- [Recorded information]
◇ ◇ ◇ ◇ ◇

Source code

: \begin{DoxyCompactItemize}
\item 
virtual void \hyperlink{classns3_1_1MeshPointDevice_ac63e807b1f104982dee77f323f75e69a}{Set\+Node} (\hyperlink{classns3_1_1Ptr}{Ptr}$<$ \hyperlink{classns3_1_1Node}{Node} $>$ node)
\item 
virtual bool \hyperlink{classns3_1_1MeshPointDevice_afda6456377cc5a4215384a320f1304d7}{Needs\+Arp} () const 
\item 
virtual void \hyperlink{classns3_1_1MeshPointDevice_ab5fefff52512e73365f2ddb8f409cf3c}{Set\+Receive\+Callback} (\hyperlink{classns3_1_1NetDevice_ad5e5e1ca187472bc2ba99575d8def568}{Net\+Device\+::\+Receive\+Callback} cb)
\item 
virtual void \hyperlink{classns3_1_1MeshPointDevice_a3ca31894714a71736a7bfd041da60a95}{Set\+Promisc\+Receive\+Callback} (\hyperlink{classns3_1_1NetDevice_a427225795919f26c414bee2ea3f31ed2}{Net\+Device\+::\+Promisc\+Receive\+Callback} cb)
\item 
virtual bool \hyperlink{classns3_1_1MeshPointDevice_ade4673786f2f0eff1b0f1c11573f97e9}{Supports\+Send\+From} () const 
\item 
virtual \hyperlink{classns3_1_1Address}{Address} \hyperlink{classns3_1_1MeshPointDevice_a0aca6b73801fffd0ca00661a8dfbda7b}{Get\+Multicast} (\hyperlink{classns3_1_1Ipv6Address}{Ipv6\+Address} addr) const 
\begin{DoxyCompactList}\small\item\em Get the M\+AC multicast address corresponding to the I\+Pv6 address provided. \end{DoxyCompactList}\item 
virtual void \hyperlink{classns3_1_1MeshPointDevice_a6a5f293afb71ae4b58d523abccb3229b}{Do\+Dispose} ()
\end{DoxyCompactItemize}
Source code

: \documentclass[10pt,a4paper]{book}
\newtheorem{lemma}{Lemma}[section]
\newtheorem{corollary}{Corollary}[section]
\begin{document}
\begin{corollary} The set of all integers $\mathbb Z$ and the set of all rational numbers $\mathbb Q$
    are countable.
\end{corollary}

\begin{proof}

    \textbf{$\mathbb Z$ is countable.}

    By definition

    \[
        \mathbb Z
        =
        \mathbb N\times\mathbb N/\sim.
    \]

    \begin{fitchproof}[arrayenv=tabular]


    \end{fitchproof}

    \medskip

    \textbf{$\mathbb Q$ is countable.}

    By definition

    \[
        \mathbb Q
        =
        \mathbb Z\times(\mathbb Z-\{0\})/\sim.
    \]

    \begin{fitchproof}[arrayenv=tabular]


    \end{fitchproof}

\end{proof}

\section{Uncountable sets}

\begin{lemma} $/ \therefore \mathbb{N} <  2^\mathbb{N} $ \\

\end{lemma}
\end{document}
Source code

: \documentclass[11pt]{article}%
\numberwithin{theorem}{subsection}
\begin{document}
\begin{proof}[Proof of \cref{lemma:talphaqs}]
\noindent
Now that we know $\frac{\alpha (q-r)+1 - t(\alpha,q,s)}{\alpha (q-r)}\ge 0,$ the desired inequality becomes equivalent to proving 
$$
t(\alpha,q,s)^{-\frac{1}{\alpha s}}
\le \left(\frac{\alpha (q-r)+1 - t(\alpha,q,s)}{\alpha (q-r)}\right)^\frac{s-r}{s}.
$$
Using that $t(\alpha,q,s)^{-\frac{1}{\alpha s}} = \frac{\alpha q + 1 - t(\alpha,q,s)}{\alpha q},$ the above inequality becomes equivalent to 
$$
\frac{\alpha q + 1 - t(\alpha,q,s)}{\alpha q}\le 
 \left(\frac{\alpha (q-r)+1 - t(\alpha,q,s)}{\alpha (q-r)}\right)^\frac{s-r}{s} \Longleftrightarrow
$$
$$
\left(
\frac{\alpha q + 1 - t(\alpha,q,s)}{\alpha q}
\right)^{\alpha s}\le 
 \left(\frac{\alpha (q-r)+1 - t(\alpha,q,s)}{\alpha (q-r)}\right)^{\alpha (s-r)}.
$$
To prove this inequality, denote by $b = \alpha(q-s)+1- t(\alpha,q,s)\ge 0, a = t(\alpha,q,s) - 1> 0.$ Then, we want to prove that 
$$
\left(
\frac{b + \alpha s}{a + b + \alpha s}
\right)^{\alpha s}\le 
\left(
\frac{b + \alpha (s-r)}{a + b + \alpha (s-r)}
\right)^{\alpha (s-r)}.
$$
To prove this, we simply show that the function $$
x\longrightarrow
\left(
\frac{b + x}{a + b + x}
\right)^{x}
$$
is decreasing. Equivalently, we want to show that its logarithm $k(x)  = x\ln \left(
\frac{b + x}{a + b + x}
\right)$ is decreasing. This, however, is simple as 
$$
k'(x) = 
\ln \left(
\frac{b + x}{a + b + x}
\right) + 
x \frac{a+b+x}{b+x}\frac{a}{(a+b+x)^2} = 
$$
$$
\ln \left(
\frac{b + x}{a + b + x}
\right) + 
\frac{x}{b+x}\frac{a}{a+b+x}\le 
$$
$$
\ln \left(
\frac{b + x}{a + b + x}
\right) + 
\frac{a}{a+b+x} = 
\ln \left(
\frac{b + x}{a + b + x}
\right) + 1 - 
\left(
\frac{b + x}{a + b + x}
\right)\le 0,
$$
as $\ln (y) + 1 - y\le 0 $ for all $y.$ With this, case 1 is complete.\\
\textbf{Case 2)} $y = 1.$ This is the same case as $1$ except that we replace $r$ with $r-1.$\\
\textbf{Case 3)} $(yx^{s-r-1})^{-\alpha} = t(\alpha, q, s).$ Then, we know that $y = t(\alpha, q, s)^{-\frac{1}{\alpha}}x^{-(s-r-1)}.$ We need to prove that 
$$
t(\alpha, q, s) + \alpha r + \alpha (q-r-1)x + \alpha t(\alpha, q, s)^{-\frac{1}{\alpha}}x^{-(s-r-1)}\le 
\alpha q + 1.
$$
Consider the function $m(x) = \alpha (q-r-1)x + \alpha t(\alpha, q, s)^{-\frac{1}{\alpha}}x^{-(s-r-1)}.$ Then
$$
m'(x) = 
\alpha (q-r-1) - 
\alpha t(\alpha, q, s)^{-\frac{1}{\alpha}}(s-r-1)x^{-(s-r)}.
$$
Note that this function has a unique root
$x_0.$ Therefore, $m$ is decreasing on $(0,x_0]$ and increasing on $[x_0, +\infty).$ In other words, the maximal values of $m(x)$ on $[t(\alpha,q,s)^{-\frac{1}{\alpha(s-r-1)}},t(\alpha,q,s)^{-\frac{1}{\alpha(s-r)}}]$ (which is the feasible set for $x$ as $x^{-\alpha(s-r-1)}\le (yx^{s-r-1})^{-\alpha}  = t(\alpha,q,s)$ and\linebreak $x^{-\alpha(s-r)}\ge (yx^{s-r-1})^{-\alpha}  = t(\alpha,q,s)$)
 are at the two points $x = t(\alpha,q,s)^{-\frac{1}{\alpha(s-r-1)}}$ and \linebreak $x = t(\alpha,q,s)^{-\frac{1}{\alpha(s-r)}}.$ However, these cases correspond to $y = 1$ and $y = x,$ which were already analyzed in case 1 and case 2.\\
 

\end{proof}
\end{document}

◇ ◇ ◇ ◇ ◇

- [Exercise details] Say every entry again, exactly as it reads.

- [Your solution]
Source code

: \begin{DoxyCompactItemize}
\item 
virtual void \hyperlink{classns3_1_1MeshPointDevice_ac63e807b1f104982dee77f323f75e69a}{Set\+Node} (\hyperlink{classns3_1_1Ptr}{Ptr}$<$ \hyperlink{classns3_1_1Node}{Node} $>$ node)
\item 
virtual bool \hyperlink{classns3_1_1MeshPointDevice_afda6456377cc5a4215384a320f1304d7}{Needs\+Arp} () const 
\item 
virtual void \hyperlink{classns3_1_1MeshPointDevice_ab5fefff52512e73365f2ddb8f409cf3c}{Set\+Receive\+Callback} (\hyperlink{classns3_1_1NetDevice_ad5e5e1ca187472bc2ba99575d8def568}{Net\+Device\+::\+Receive\+Callback} cb)
\item 
virtual void \hyperlink{classns3_1_1MeshPointDevice_a3ca31894714a71736a7bfd041da60a95}{Set\+Promisc\+Receive\+Callback} (\hyperlink{classns3_1_1NetDevice_a427225795919f26c414bee2ea3f31ed2}{Net\+Device\+::\+Promisc\+Receive\+Callback} cb)
\item 
virtual bool \hyperlink{classns3_1_1MeshPointDevice_ade4673786f2f0eff1b0f1c11573f97e9}{Supports\+Send\+From} () const 
\item 
virtual \hyperlink{classns3_1_1Address}{Address} \hyperlink{classns3_1_1MeshPointDevice_a0aca6b73801fffd0ca00661a8dfbda7b}{Get\+Multicast} (\hyperlink{classns3_1_1Ipv6Address}{Ipv6\+Address} addr) const 
\begin{DoxyCompactList}\small\item\em Get the M\+AC multicast address corresponding to the I\+Pv6 address provided. \end{DoxyCompactList}\item 
virtual void \hyperlink{classns3_1_1MeshPointDevice_a6a5f293afb71ae4b58d523abccb3229b}{Do\+Dispose} ()
\end{DoxyCompactItemize}
Source code

: \documentclass[10pt,a4paper]{book}
\newtheorem{lemma}{Lemma}[section]
\newtheorem{corollary}{Corollary}[section]
\begin{document}
\begin{corollary} The set of all integers $\mathbb Z$ and the set of all rational numbers $\mathbb Q$
    are countable.
\end{corollary}

\begin{proof}

    \textbf{$\mathbb Z$ is countable.}

    By definition

    \[
        \mathbb Z
        =
        \mathbb N\times\mathbb N/\sim.
    \]

    \begin{fitchproof}[arrayenv=tabular]


    \end{fitchproof}

    \medskip

    \textbf{$\mathbb Q$ is countable.}

    By definition

    \[
        \mathbb Q
        =
        \mathbb Z\times(\mathbb Z-\{0\})/\sim.
    \]

    \begin{fitchproof}[arrayenv=tabular]


    \end{fitchproof}

\end{proof}

\section{Uncountable sets}

\begin{lemma} $/ \therefore \mathbb{N} <  2^\mathbb{N} $ \\

\end{lemma}
\end{document}
Source code

: \documentclass[11pt]{article}%
\numberwithin{theorem}{subsection}
\begin{document}
\begin{proof}[Proof of \cref{lemma:talphaqs}]
\noindent
Now that we know $\frac{\alpha (q-r)+1 - t(\alpha,q,s)}{\alpha (q-r)}\ge 0,$ the desired inequality becomes equivalent to proving 
$$
t(\alpha,q,s)^{-\frac{1}{\alpha s}}
\le \left(\frac{\alpha (q-r)+1 - t(\alpha,q,s)}{\alpha (q-r)}\right)^\frac{s-r}{s}.
$$
Using that $t(\alpha,q,s)^{-\frac{1}{\alpha s}} = \frac{\alpha q + 1 - t(\alpha,q,s)}{\alpha q},$ the above inequality becomes equivalent to 
$$
\frac{\alpha q + 1 - t(\alpha,q,s)}{\alpha q}\le 
 \left(\frac{\alpha (q-r)+1 - t(\alpha,q,s)}{\alpha (q-r)}\right)^\frac{s-r}{s} \Longleftrightarrow
$$
$$
\left(
\frac{\alpha q + 1 - t(\alpha,q,s)}{\alpha q}
\right)^{\alpha s}\le 
 \left(\frac{\alpha (q-r)+1 - t(\alpha,q,s)}{\alpha (q-r)}\right)^{\alpha (s-r)}.
$$
To prove this inequality, denote by $b = \alpha(q-s)+1- t(\alpha,q,s)\ge 0, a = t(\alpha,q,s) - 1> 0.$ Then, we want to prove that 
$$
\left(
\frac{b + \alpha s}{a + b + \alpha s}
\right)^{\alpha s}\le 
\left(
\frac{b + \alpha (s-r)}{a + b + \alpha (s-r)}
\right)^{\alpha (s-r)}.
$$
To prove this, we simply show that the function $$
x\longrightarrow
\left(
\frac{b + x}{a + b + x}
\right)^{x}
$$
is decreasing. Equivalently, we want to show that its logarithm $k(x)  = x\ln \left(
\frac{b + x}{a + b + x}
\right)$ is decreasing. This, however, is simple as 
$$
k'(x) = 
\ln \left(
\frac{b + x}{a + b + x}
\right) + 
x \frac{a+b+x}{b+x}\frac{a}{(a+b+x)^2} = 
$$
$$
\ln \left(
\frac{b + x}{a + b + x}
\right) + 
\frac{x}{b+x}\frac{a}{a+b+x}\le 
$$
$$
\ln \left(
\frac{b + x}{a + b + x}
\right) + 
\frac{a}{a+b+x} = 
\ln \left(
\frac{b + x}{a + b + x}
\right) + 1 - 
\left(
\frac{b + x}{a + b + x}
\right)\le 0,
$$
as $\ln (y) + 1 - y\le 0 $ for all $y.$ With this, case 1 is complete.\\
\textbf{Case 2)} $y = 1.$ This is the same case as $1$ except that we replace $r$ with $r-1.$\\
\textbf{Case 3)} $(yx^{s-r-1})^{-\alpha} = t(\alpha, q, s).$ Then, we know that $y = t(\alpha, q, s)^{-\frac{1}{\alpha}}x^{-(s-r-1)}.$ We need to prove that 
$$
t(\alpha, q, s) + \alpha r + \alpha (q-r-1)x + \alpha t(\alpha, q, s)^{-\frac{1}{\alpha}}x^{-(s-r-1)}\le 
\alpha q + 1.
$$
Consider the function $m(x) = \alpha (q-r-1)x + \alpha t(\alpha, q, s)^{-\frac{1}{\alpha}}x^{-(s-r-1)}.$ Then
$$
m'(x) = 
\alpha (q-r-1) - 
\alpha t(\alpha, q, s)^{-\frac{1}{\alpha}}(s-r-1)x^{-(s-r)}.
$$
Note that this function has a unique root
$x_0.$ Therefore, $m$ is decreasing on $(0,x_0]$ and increasing on $[x_0, +\infty).$ In other words, the maximal values of $m(x)$ on $[t(\alpha,q,s)^{-\frac{1}{\alpha(s-r-1)}},t(\alpha,q,s)^{-\frac{1}{\alpha(s-r)}}]$ (which is the feasible set for $x$ as $x^{-\alpha(s-r-1)}\le (yx^{s-r-1})^{-\alpha}  = t(\alpha,q,s)$ and\linebreak $x^{-\alpha(s-r)}\ge (yx^{s-r-1})^{-\alpha}  = t(\alpha,q,s)$)
 are at the two points $x = t(\alpha,q,s)^{-\frac{1}{\alpha(s-r-1)}}$ and \linebreak $x = t(\alpha,q,s)^{-\frac{1}{\alpha(s-r)}}.$ However, these cases correspond to $y = 1$ and $y = x,$ which were already analyzed in case 1 and case 2.\\
 

\end{proof}
\end{document}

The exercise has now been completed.